From this far off place I retained my love of moss, and this love has transformed in lockdown into this new series. Learning to Listen is a sci fi narrative of a future where humans and nature have evolved into a new working relationship, with original score by Steph Singer.

It’s amazing to think people used to view plants as inanimate objects. I can remember my Grandmother reminiscing about the world when she was young, in the early 2000s. She spoke of endless green deserts of produce, a pea sea where no whispers could be heard or bird sustained.

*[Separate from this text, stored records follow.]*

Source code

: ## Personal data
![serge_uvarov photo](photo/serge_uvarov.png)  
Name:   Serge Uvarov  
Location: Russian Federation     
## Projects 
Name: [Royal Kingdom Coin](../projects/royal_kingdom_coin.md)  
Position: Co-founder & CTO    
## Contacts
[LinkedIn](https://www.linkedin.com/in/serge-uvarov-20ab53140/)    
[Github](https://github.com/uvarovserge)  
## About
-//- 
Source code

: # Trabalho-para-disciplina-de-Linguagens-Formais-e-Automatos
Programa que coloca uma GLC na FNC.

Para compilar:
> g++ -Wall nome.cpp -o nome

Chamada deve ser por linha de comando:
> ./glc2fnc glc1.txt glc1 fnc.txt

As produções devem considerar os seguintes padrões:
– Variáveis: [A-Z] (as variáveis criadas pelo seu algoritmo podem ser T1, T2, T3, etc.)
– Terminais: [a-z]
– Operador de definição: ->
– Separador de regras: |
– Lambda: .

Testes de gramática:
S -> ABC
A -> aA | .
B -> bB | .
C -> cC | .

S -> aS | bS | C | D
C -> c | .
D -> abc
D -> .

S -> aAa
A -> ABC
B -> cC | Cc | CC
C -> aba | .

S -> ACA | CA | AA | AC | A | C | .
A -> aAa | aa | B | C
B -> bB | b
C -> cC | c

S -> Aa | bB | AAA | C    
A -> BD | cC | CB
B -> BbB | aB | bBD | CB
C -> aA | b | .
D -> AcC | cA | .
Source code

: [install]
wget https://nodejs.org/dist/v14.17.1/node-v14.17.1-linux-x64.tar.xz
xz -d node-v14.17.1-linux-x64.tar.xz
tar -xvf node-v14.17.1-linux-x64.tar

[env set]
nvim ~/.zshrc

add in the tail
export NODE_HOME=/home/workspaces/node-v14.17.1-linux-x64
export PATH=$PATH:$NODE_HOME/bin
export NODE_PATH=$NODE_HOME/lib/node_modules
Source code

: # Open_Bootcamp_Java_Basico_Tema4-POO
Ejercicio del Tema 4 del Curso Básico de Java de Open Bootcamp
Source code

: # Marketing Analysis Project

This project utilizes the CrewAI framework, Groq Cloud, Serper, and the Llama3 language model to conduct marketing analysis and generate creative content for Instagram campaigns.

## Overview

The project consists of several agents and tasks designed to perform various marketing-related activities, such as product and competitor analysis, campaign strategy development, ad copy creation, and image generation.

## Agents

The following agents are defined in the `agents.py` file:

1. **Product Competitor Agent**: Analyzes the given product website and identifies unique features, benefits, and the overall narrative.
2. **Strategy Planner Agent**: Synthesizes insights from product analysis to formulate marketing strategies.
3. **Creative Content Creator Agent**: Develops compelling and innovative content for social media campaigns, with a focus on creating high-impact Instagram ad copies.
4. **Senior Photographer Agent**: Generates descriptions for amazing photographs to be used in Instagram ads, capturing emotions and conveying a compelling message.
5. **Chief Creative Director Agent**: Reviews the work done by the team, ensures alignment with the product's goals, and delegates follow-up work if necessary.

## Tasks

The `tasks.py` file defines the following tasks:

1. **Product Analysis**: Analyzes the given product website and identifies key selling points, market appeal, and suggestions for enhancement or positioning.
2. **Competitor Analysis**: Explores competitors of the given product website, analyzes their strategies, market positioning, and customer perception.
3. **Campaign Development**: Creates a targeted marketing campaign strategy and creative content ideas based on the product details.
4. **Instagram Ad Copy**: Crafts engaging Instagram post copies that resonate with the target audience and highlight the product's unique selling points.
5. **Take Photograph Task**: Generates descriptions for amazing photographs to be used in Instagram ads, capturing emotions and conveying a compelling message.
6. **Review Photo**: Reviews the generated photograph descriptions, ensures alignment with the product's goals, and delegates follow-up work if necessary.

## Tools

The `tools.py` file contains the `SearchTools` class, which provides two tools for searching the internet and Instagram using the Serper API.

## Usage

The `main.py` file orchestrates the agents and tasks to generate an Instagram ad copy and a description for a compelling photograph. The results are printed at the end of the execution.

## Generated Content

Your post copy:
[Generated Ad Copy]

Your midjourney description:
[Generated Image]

Once she spoke of isolated oaks, with falling crowns and severed roots cut off from communication. The roots were stripped of their endless reach, energy which would usually connect with a vast multitude of microscopic highways severed, stopped and silent. The soil was seen as a chemical storehouse, broken down to its components, its rich community life was invisible when divisible by words like potassium and nitrate, checking only for NPK. My Grandmother foolishly poured a gluttonous syrup over the land until it choked and spluttered, drowning the billionions of voices and hands which could have told them how to help, had they listened.

These days every child knows that plants “speak”, but that their basic dialect has to be learned alongside other subjects at school. For some this is just the beginning, those who hear most clearly are encouraged to become Plant Portals, spending their lives clarifying the mysterious, mossy voices of those who have been around eons longer than ourselves. The Plant Portals start their training in the Green Dens that can be found in any large city, initially focussed on reading and tending to the needs of the local fauna and flora, they gradually learn to lose the quick, imprecise human concept of communication, and enter into different conversations. Green Dens welcome visitors, and host events throughout the year where anyone from the city can spend time entwined with vines and slowly (from our perspective) growing professors. Green Dens are also hospitals, places of Plant Medicine working hand in leaf with the vaccine, fMRI and other bright lights of mechanistic medicine.

After a few years (no set time is given, time moves rather differently in these circles in general) the Plant Portals leave their Green Den to undertake pilgrimages to sacred plant sites. Their methods and ways are somewhat mysterious to outsiders, but I have heard whispers of Plants Portals spending days, weeks or even years dieting on welcoming plant ‘superstars’, learning, listening, learning, thinking, learning and returning with knowledge to be shared. In so doing these humans connect us with green teachers whose ‘minds’ reach far back and beyond, operating on a different temporal plane with tools and techniques which were, for many years, outside of our comprehension. They have revolutionized the way we grow food, cure disease and consume resources, thank goodness we pulled ourselves back from the brink of destruction in the early 2000s, thank goodness we heard their voices in time.